School Nutrition Programs
What are Competitive Foods?
Section 208 of the Healthy, Hunger-Free Kids Act amended Section 10 of the Child Nutrition Act providing USDA with new authority to establish nutrition standards for all foods and beverages sold outside of the Federal child nutrition programs in schools.
These foods are typically referred to as competitive foods, as they compete with the meal. This includes items sold through the student nutrition service line, vending machines, school stores, and fundraising events.
The law specifies that the nutrition standards shall apply to all foods sold (a) outside the school meal programs; (b) on the school campus; and (c) at any time during the school day.
Standards that must be met for a competitive food to be allowable include:
- Be a whole grain rich product; OR
- Have as the first ingredient a fruit, vegetable, dairy product or protein food (meat, beans, poultry, etc.); OR
- Be a "combination food" with at least ¼ cup fruit and/or vegetable; OR
- Contain 10% of the Daily Value of one nutrient of public health concern (only through June 30, 2016)

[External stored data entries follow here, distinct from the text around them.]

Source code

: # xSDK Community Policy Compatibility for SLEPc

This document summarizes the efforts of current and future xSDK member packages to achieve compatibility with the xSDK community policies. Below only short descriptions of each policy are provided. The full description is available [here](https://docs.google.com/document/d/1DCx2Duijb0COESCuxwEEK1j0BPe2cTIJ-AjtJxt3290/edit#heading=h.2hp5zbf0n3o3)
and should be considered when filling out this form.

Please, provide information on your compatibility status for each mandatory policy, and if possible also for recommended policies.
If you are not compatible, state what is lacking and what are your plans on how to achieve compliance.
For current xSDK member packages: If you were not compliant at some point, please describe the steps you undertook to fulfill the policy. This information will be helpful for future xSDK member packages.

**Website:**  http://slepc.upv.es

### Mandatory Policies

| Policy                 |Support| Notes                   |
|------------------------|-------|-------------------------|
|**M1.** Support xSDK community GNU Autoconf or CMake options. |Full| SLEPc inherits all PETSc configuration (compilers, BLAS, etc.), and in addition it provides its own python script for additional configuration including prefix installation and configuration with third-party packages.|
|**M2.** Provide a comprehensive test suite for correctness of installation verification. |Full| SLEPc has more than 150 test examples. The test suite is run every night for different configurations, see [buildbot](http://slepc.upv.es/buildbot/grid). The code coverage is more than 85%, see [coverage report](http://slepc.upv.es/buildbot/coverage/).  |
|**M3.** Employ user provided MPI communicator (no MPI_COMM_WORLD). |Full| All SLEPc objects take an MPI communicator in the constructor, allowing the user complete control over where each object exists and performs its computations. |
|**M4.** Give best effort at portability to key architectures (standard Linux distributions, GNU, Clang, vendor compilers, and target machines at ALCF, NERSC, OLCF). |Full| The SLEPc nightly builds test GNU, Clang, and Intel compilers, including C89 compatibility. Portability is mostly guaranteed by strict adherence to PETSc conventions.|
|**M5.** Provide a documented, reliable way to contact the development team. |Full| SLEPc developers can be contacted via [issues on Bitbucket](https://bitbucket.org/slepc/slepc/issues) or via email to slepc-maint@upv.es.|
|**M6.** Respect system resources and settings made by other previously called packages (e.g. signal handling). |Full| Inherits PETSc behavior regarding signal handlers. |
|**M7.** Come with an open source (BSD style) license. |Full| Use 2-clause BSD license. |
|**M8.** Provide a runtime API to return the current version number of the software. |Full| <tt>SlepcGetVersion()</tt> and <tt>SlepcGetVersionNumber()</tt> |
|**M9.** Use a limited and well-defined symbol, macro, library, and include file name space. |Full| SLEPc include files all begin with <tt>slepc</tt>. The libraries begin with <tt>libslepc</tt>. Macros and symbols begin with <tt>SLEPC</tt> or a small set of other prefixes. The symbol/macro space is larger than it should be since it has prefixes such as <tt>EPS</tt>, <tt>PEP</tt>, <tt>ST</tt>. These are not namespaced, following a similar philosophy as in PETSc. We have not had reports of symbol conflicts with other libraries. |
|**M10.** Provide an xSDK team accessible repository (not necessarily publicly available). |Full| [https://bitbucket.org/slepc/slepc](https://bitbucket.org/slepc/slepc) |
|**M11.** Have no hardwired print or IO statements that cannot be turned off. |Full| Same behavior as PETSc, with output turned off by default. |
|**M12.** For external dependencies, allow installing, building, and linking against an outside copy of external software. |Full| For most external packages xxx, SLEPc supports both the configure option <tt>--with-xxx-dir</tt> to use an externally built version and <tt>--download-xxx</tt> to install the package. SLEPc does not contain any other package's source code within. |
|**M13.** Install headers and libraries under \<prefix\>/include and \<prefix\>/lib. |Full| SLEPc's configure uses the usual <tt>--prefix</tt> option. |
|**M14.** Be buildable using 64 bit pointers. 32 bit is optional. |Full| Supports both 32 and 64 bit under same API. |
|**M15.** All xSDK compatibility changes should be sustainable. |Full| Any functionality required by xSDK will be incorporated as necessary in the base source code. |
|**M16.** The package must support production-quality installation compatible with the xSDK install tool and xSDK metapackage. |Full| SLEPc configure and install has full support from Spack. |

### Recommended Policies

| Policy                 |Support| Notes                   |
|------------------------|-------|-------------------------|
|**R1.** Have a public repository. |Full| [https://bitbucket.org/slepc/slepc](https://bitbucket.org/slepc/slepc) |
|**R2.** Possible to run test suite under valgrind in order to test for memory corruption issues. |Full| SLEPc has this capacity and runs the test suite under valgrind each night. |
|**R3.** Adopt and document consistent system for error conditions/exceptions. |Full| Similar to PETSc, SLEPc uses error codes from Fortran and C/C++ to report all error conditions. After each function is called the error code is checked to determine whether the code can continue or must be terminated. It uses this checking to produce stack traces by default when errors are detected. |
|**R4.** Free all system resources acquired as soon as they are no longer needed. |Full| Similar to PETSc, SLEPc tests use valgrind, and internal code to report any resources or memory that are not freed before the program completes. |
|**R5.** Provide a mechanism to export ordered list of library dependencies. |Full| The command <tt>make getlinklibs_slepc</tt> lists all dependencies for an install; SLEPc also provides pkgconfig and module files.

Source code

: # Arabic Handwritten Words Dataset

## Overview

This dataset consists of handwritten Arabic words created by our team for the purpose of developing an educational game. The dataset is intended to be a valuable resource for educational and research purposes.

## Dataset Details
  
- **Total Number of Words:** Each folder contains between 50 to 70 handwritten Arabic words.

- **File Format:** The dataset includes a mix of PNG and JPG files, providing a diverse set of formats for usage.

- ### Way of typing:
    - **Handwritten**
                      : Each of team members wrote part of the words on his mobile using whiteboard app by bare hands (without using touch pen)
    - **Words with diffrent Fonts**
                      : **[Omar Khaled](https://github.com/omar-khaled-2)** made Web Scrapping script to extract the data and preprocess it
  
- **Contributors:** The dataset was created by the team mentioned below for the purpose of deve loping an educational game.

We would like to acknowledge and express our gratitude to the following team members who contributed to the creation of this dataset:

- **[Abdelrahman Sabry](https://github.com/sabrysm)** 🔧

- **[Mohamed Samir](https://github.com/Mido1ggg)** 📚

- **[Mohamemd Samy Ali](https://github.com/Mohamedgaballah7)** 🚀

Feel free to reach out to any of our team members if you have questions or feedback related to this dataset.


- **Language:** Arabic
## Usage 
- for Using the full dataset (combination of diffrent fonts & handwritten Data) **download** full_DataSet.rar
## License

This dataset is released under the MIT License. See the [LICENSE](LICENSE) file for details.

- Calcium, potassium, vitamin D, dietary fiber
And follow additional nutrient standards:
- Total Fat cannot exceed 35% of the total calories
- Saturated Fat cannot exceed 10% of the total calories
- Trans Fat must be less then ½ gram
- Sodium may not exceed 480 milligrams for an entrée or 230/200 milligrams for a side dish (changing in two years)
- Calories may not exceed 350 calories per entrée or 200 calories per side dish
- and Total Sugar must be below 35% of the total weight
Organizations with the school who are selling these items must maintain documentation of the nutritional standards for review.